Hopefully some of the research can help develop more secure virtualization technologies. For example imagine a version of Vmware able to enforce RBAC at the virtual hardware level and prevent certain types of malicious code on the guest such as sniffers and kernel alteration.

It's always nice when your employer has benefits that help you with the little things in life. Maybe you get discounted gym memberships to help keep in shape. Wouldn't it be nice if they could help out with what some would call today's current blight - identity theft.

Well I've come across a couple of firms that do! Unfortunately it's not the kind of help you might hope for. In fact you could probably say it's a lesson in what not to do to help your employees protect themselves from identity theft.

At least one large, and by large I mean 20+% national market share, 401k provider offers a ripe opportunity for phishing and identity theft. The offer is appealing; in one swipe you can get employment data, name, address, SSN and birth date. To top it off their login is really whack. They require your username to be your SSN and your password can only be a 4 digit PIN.

Normally I wouldn't feel the need to tell the world about something like this but the options they offer to address these issues are almost as dismal. In order to report a problem with the site you must complete a form that offers no encryption containing name, address, birthday and plan information. There is little additional satisfaction to be gained by speaking to a representative who will read you a script of how your information is secured.

Oh, did I forget to mention that all of your beneficiaries' private data like SSN is displayed on this page as well?

On Wednesday Google added virus scanning to their gmail service. Despite the title I think that this is a good idea. I don't think anyone would reasonably argue that scanning incoming and outgoing email for known viruses is a bad idea.

Where I'm really going here is that adding virus scanning only makes users safer from old viruses but it doesn't help nearly as much with new viruses. Anti-virus products scan files for known virus signatures. This model works great when you can easily catalogue all known viruses and create 100% reliable signatures that can be used to detect them.

Now that Google has added virus scanning users may be led to believe that they are protected from all email viruses but that's not true. With almost all new viruses, except those that are nearly identical to an existing one, there is a time between when the virus is released and when the signature to detect it is released. This time delta represents a window of exposure for users during which time the attachment will not be blocked and they can become infected.

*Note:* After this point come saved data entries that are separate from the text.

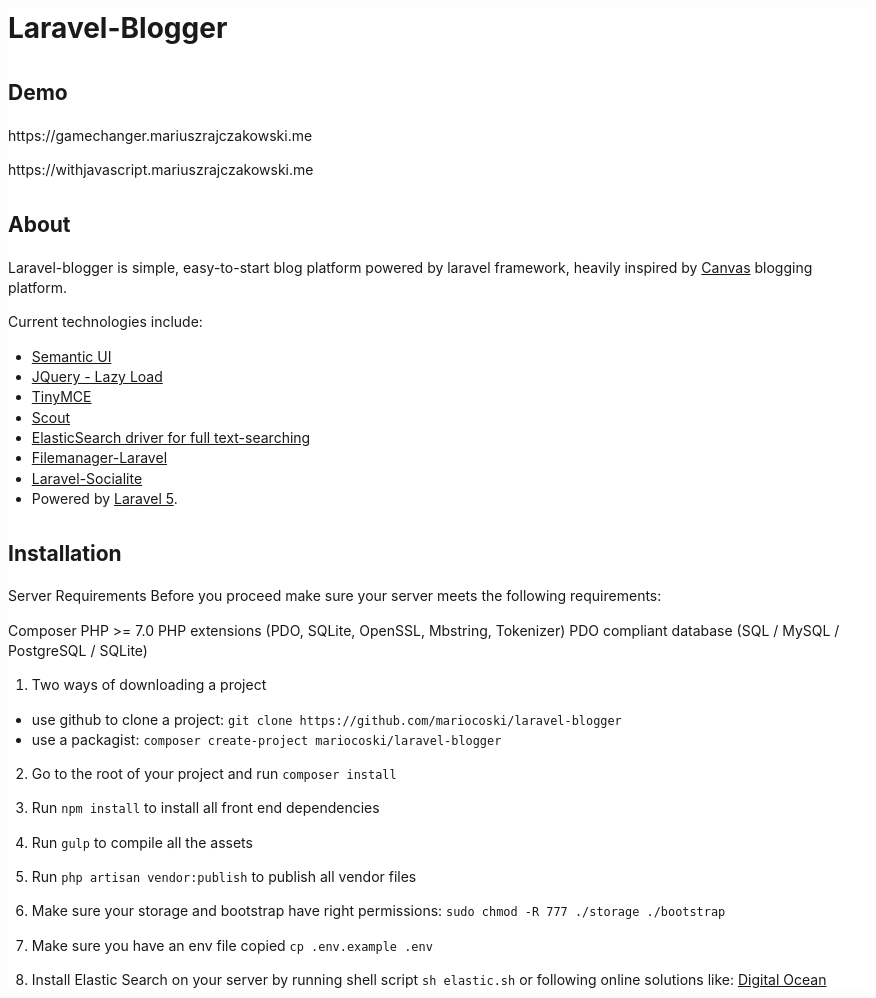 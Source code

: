 # Laravel-Blogger


## Demo
<p>https://gamechanger.mariuszrajczakowski.me</p>
<p>https://withjavascript.mariuszrajczakowski.me</p>

## About

Laravel-blogger is simple, easy-to-start blog platform powered by laravel framework, heavily inspired by [Canvas](https://canvas.toddaustin.io) blogging platform.

Current technologies include:
* [Semantic UI](http://semantic-ui.com/)
* [JQuery - Lazy Load](https://www.npmjs.com/package/jquery-lazyload)
* [TinyMCE](https://www.tinymce.com/) 
* [Scout](https://github.com/laravel/scout)
* [ElasticSearch driver for full text-searching](https://github.com/ErickTamayo/laravel-scout-elastic)
* [Filemanager-Laravel](https://github.com/guillermomartinez/filemanager-laravel)
* [Laravel-Socialite](https://github.com/laravel/socialite)
* Powered by [Laravel 5](https://laravel.com).

## Installation

Server Requirements
Before you proceed make sure your server meets the following requirements:

Composer
PHP >= 7.0
PHP extensions (PDO, SQLite, OpenSSL, Mbstring, Tokenizer)
PDO compliant database (SQL / MySQL / PostgreSQL / SQLite)

1. Two ways of downloading a project
  - use github to clone a project:
    `git clone https://github.com/mariocoski/laravel-blogger`
  - use a packagist: 
    `composer create-project mariocoski/laravel-blogger`

2. Go to the root of your project and run `composer install`

3. Run `npm install` to install all front end dependencies

4. Run `gulp` to compile all the assets

5. Run `php artisan vendor:publish` to publish all vendor files

6. Make sure your storage and bootstrap have right permissions:
`sudo chmod -R 777 ./storage ./bootstrap`

7. Make sure you have an env file copied `cp .env.example .env`

8. Install Elastic Search on your server by running shell script `sh elastic.sh` or following online solutions like:
[Digital Ocean](https://www.digitalocean.com/community/tutorials/how-to-install-and-configure-elasticsearch-on-ubuntu-16-04) 
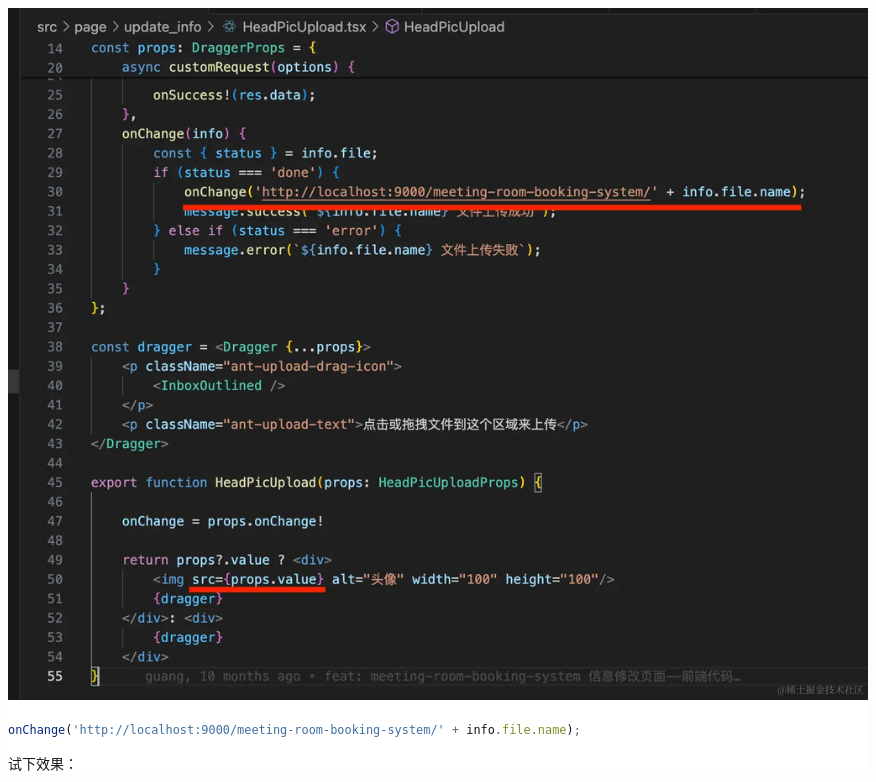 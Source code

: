 ![](./images/27a208cc3627881a4c599f97077e86b6.webp )

```javascript
onChange('http://localhost:9000/meeting-room-booking-system/' + info.file.name);
```

试下效果：
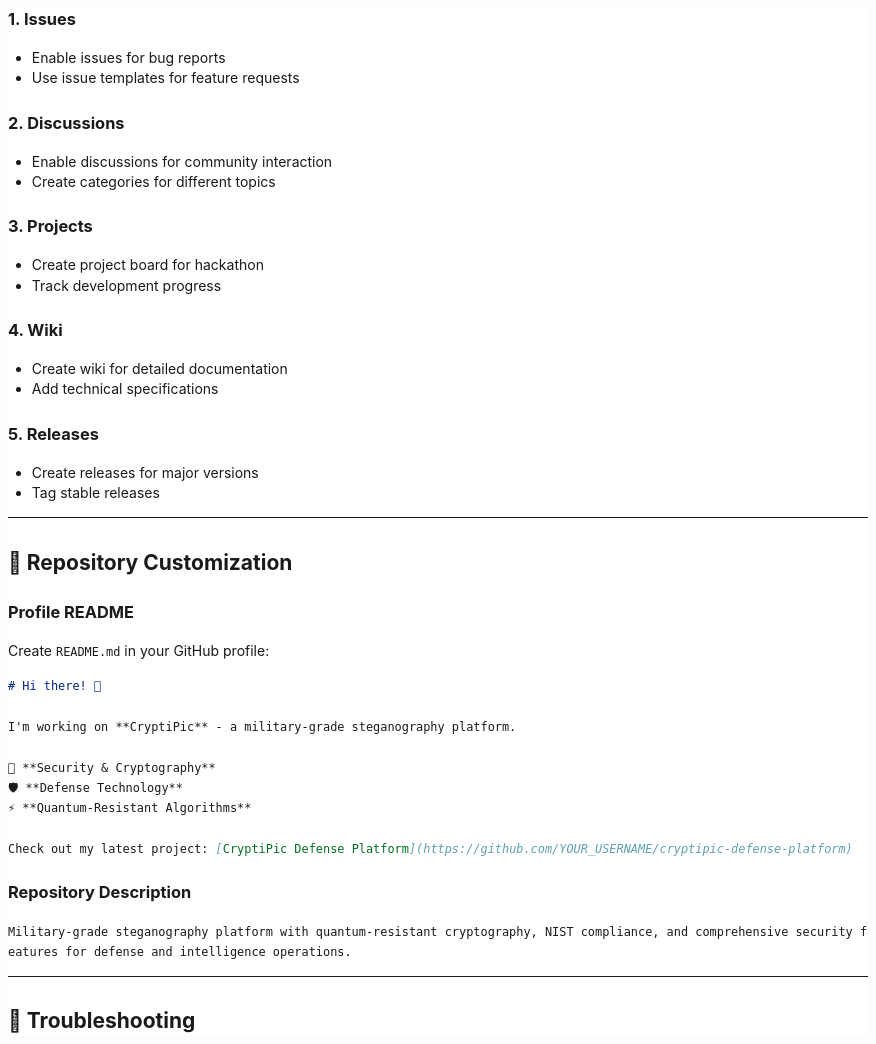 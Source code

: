 ### **1. Issues**
- Enable issues for bug reports
- Use issue templates for feature requests

### **2. Discussions**
- Enable discussions for community interaction
- Create categories for different topics

### **3. Projects**
- Create project board for hackathon
- Track development progress

### **4. Wiki**
- Create wiki for detailed documentation
- Add technical specifications

### **5. Releases**
- Create releases for major versions
- Tag stable releases

---

## 🎨 **Repository Customization**

### **Profile README**
Create `README.md` in your GitHub profile:

```markdown
# Hi there! 👋

I'm working on **CryptiPic** - a military-grade steganography platform.

🔐 **Security & Cryptography**  
🛡️ **Defense Technology**  
⚡ **Quantum-Resistant Algorithms**  

Check out my latest project: [CryptiPic Defense Platform](https://github.com/YOUR_USERNAME/cryptipic-defense-platform)
```

### **Repository Description**
```
Military-grade steganography platform with quantum-resistant cryptography, NIST compliance, and comprehensive security features for defense and intelligence operations.
```

---

## 🔧 **Troubleshooting**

Unfortunately the best answer to this problem, assuming that you can't trust users to make good decisions, is to preemptively block the attack vector. In the case of most new viruses, such as the Sober family of mass mailers, they are using certain attachment types to propagate. Blocking all .zip, .gz, .Z, .com, .exe, .pif, .scr, etc attachments will prevent 99.9% of new and unknown mass mailing viruses. The problem with this solution is that a lot of users rely on sending zip and other archive files and most providers aren’t willing to be that Draconian.

So even though Google's looking out for your Gmail account, don't let your guard down.

In the course of some light research for Virtualizing buffer overflows I came across some interesting research from a couple of researchers at Stanford on using virtual machine monitors for host based intrusion detection. In the paper they discuss some of the ways that virtual machine monitors have advantages over traditional IDS mechanisms since they have a unique and unobstructed view of the guest. They also discuss how the VMM can prevent certain types of attacks that depend on modifying kernel structures. It's an interesting read that I highly recommend.

My point from yesterday is that virtualization has two big security implications, on one hand virtualization allows for extremely difficult to subvert security measures and on the other it allows extremely difficult to detect or defeat malware.